TASK TO COMPLETE:
In the entries below, find every line with "College" and copy it.

(Data extracted from a collection)

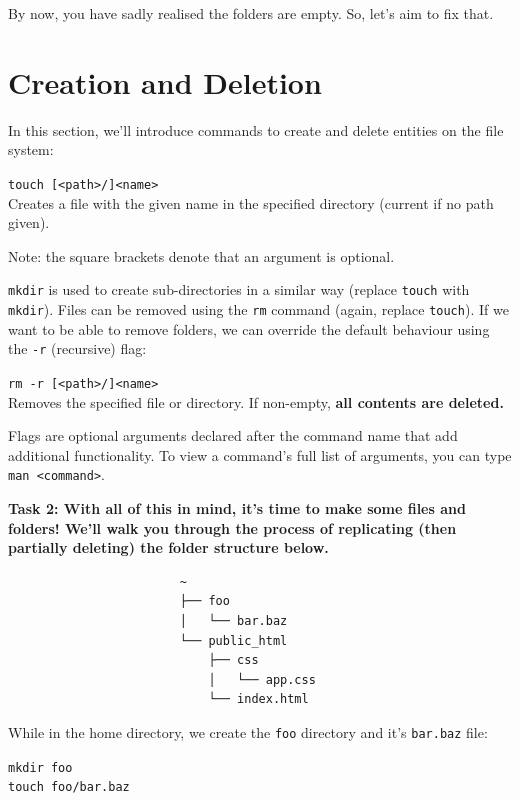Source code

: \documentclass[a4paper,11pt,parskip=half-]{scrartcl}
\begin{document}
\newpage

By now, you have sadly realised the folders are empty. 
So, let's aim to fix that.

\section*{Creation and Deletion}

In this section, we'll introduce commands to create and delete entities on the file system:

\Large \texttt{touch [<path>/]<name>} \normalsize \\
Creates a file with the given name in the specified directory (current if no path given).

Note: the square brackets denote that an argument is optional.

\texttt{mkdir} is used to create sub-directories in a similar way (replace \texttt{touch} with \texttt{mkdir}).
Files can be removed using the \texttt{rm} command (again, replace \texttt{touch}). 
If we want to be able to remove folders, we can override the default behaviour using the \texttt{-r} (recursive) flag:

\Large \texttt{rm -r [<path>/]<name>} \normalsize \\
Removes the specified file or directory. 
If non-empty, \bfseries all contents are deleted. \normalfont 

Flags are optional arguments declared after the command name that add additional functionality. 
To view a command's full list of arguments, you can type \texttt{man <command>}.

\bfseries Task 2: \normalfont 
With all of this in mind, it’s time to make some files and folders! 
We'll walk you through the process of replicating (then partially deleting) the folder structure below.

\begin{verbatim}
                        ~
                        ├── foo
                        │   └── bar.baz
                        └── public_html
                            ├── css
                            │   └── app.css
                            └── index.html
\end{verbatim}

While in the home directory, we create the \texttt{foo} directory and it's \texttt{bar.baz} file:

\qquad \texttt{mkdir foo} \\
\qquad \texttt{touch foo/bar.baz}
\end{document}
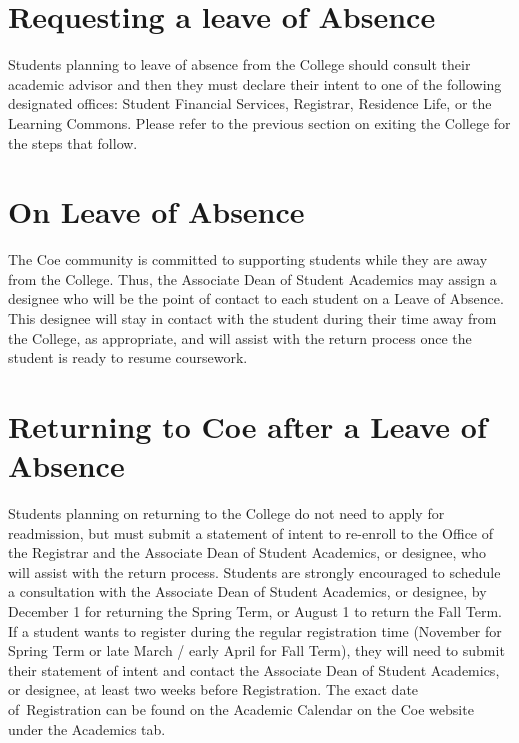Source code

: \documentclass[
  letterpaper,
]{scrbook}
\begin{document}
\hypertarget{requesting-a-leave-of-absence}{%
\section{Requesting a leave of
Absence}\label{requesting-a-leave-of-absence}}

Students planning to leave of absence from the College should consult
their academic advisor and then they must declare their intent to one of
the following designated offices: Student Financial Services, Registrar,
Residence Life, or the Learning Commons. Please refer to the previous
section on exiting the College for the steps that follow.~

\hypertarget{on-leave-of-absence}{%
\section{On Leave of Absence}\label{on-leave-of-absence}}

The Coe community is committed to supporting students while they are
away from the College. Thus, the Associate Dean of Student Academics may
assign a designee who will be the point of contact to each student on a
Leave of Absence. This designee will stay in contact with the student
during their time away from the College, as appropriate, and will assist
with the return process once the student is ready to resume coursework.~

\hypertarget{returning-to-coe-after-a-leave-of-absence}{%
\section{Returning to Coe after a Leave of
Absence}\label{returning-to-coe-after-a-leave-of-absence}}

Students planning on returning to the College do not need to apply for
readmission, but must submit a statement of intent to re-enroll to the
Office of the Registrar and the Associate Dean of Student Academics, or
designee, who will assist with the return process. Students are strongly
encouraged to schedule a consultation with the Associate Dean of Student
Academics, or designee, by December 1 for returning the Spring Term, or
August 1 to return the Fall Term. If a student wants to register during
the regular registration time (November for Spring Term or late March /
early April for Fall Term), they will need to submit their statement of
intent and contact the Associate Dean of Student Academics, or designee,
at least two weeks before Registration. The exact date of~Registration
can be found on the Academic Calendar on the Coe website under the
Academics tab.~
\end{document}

OUTPUT OF THE TASK:
Students planning to leave of absence from the College should consult
section on exiting the College for the steps that follow.~
away from the College. Thus, the Associate Dean of Student Academics may
during their time away from the College, as appropriate, and will assist
Students planning on returning to the College do not need to apply for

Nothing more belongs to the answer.